© Лурье С. А., наследники, 2023
© Оформление. АО «Т8 Издательские Технологии», 2023
Очень странное место
Хорошее отношение к Петербургу
Лично у меня – исключительно в солнечные дни. Верней – часы. Верней – минуты. В остальное время город – просто сумма препятствий на пути от точки А до точки Б. Перевернутое пространство: вместо неба – метро.
Но стоит сдернуть с Петербурга водянистый войлок и направить на обшарпанные стогны центральное светило – и я невольно замедляю шаги. Причем температура воздуха не имеет значения, как и угол падения лучей. Хотя увлекательней всего – закаты. Осенью и весной.
На рассвете не расслабишься, в это время от петербуржца требуется бдительность и поспешность. Зимний закат у нас угрюм. Летнего, как известно, практически не бывает.

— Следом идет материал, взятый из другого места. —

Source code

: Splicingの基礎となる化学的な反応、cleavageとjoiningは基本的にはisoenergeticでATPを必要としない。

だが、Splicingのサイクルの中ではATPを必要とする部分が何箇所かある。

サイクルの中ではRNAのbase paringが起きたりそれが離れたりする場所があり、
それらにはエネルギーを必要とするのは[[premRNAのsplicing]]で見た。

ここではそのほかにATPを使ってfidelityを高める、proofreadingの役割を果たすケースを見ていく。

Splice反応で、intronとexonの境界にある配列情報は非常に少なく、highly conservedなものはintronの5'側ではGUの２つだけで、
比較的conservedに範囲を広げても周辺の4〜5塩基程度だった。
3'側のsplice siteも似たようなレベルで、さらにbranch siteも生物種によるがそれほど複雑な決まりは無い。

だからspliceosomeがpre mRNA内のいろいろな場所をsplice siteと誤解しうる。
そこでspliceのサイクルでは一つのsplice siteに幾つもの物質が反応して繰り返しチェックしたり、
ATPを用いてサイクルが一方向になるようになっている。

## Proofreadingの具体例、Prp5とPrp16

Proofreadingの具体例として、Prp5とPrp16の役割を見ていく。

А вот зато весной и осенью закат начинается рано, затягивается надолго. Свет убывает с отчетливой равномерностью, как бы напоказ, словно бы изображая Время. По фасадам, по воде и по листве пробегают разные гримасы: как мыслящее вещество, Город пытается что-то сказать; например – что жизнь проходит; или что это не страшно.
В конце сентября, часу в шестом пополудни, взгляните с площади Восстания в глубину Невского: сверкающие окна верхних этажей солнечной стороны меркнут одно за другим; отраженный закат, размахивая пестрой тряпкой, бежит по крышам к Адмиралтейству, обгоняя троллейбус; перемахнув перекресток Литейного, скроется вот-вот за Фонтанкой…
И вы опять один, точно и нет на свете никакого Петербурга.
Стогна мира
Самое петербургское существительное. Во множественном числе вбирает в себя наш город, словно взгляд из-под купола Исаакия белой ночью. Когда для смертного умолкнет шумный день.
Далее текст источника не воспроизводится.